SYNOPSIS: La chambre #104 d’un motel américain cache bien des histoires. Certaines sont drôles ou grotesques, d’autres tragiques et terrorisantes. Entre ces murs impersonnels, les secrets d’une galerie de locataires d’un soir sont bien gardés puisque personne ne les voit… sauf nous, spectateurs.

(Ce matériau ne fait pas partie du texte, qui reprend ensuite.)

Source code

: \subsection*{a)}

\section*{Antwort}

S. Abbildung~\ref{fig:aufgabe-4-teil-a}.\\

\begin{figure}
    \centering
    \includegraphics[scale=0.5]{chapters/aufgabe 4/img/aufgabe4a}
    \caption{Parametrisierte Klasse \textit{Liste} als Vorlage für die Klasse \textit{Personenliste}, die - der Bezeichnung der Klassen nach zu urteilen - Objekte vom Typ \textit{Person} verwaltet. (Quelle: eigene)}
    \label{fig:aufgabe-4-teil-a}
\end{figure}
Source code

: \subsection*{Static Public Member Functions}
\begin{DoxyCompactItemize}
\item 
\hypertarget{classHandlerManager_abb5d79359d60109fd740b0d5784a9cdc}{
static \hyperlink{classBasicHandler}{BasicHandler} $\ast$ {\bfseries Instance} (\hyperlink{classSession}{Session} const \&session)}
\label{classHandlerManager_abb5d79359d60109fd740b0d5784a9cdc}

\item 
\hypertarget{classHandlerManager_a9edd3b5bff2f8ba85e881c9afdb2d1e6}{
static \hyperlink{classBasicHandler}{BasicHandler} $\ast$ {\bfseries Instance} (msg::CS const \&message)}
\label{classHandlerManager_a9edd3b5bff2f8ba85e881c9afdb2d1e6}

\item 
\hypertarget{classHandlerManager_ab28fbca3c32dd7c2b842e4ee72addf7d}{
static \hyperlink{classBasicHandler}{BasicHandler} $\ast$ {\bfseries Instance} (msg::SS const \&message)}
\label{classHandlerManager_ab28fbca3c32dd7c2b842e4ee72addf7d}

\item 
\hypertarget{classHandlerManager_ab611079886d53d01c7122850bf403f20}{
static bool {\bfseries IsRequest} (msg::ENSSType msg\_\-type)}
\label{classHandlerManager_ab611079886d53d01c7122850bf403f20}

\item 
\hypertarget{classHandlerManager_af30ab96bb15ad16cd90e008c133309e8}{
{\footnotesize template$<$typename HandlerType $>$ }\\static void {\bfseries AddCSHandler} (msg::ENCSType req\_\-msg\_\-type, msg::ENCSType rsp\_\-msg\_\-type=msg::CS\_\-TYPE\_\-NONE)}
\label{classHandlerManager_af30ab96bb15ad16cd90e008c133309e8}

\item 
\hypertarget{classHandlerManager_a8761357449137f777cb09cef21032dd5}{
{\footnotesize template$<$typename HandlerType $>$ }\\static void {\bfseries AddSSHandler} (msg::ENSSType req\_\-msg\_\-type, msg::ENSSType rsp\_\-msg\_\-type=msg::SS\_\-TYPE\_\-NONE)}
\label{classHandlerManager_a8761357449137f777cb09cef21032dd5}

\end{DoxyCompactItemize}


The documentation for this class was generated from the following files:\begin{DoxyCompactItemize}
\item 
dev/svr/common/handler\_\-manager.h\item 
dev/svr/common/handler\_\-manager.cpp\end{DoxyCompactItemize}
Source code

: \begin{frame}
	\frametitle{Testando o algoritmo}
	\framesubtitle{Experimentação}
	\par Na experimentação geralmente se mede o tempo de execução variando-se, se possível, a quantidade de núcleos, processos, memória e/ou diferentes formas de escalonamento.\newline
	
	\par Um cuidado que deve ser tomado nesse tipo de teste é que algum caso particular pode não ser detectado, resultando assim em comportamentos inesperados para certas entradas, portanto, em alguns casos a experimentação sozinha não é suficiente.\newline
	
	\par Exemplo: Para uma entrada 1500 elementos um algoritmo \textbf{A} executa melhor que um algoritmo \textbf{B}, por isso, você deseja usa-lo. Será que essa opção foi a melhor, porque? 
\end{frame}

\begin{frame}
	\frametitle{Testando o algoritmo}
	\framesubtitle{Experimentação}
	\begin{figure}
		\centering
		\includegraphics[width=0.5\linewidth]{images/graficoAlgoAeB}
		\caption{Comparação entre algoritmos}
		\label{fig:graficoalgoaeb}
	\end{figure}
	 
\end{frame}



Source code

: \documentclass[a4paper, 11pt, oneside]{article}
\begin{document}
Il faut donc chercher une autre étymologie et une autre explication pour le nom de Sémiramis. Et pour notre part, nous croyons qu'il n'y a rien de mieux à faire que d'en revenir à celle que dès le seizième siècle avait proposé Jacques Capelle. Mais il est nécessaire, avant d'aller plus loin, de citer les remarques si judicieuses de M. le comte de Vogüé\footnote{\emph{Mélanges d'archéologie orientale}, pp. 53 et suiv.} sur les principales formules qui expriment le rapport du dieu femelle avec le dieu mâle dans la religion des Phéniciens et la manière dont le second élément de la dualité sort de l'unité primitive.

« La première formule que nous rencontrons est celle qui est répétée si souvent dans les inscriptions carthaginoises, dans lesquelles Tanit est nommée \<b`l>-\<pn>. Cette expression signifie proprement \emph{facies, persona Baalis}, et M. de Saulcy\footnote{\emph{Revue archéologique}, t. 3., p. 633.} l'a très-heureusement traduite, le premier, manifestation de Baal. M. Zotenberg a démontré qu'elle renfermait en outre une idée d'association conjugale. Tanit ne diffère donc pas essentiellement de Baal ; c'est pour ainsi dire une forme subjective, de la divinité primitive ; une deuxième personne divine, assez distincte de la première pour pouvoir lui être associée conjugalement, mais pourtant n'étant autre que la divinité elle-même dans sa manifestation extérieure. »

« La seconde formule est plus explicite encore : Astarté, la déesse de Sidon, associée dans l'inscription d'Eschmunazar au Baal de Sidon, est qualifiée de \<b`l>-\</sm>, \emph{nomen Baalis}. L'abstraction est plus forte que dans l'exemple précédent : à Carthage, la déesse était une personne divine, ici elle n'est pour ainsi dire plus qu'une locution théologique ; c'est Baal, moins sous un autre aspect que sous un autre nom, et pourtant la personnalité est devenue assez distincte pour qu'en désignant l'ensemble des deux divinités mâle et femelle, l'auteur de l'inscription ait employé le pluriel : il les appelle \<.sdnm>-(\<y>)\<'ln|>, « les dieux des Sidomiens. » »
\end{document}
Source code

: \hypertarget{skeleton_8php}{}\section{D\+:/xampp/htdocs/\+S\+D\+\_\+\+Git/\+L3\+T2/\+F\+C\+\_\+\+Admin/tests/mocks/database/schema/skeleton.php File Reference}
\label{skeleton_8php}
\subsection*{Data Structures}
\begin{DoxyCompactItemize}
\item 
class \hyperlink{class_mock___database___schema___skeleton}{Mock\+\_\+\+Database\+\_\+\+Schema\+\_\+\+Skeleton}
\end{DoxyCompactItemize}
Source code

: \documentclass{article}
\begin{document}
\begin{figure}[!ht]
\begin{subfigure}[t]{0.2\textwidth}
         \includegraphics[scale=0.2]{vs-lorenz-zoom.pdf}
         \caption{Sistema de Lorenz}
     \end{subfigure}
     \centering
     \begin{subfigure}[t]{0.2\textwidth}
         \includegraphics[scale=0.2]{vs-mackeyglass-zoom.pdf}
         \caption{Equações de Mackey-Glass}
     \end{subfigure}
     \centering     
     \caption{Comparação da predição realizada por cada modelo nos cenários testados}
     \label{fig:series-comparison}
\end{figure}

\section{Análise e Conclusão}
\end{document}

Une baby-sitter en charge d’un enfant étrange, un père de famille rongé par la culpabilité, un aspirant écrivain en pleine lutte téléphonique avec sa mère, un couple sulfureux, un gourou et son adoratrice, tous trouvent refuge ici, le temps d’un épisode.

Vous êtes-vous jamais demandé ce que les murs d’une chambre d’hôtel auraient à dire s’ils pouvaient parler ? Si la réponse est oui, vous serez ravi d’apprendre que Room 104, la dernière création de Mark et Jay Duplass se penche sur ce problème épineux avec tout l’émoi d’un étudiant de cinéma de première année (quoiqu’avec beaucoup plus de savoir-faire). Les frères Duplass, qui ont monté leur maison de production en 1996 juste avant la sortie de leur premier film Connect 5, se font un nom avec leurs comédies douce-amères, un peu mélancoliques et parfois légèrement abstraites, dans la lignée de Safety Not Guaranteed, leur premier grand succès critique en 2012, ou du charmant Adult Beginners sorti en 2014. En 2015, le duo se lance, comme toute âme créative qui se respecte, dans l’aventure télévisée et lance Togetherness sur HBO, petite série sans prétention qui séduit énormément la critique avec un score de 93% sur Rotten Tomatoes pour la première saison. Hélas, le public lui, ne suit pas et Togetherness est annulée à la fin de sa deuxième saison. Les frères Duplass font le deuil, se regroupent, et font cette année leur retour sur nos petits écrans avec Room 104, une série d’anthologie sans fil conducteur narratif mais respectant l’unité de lieu si chère aux tragédies de Racine.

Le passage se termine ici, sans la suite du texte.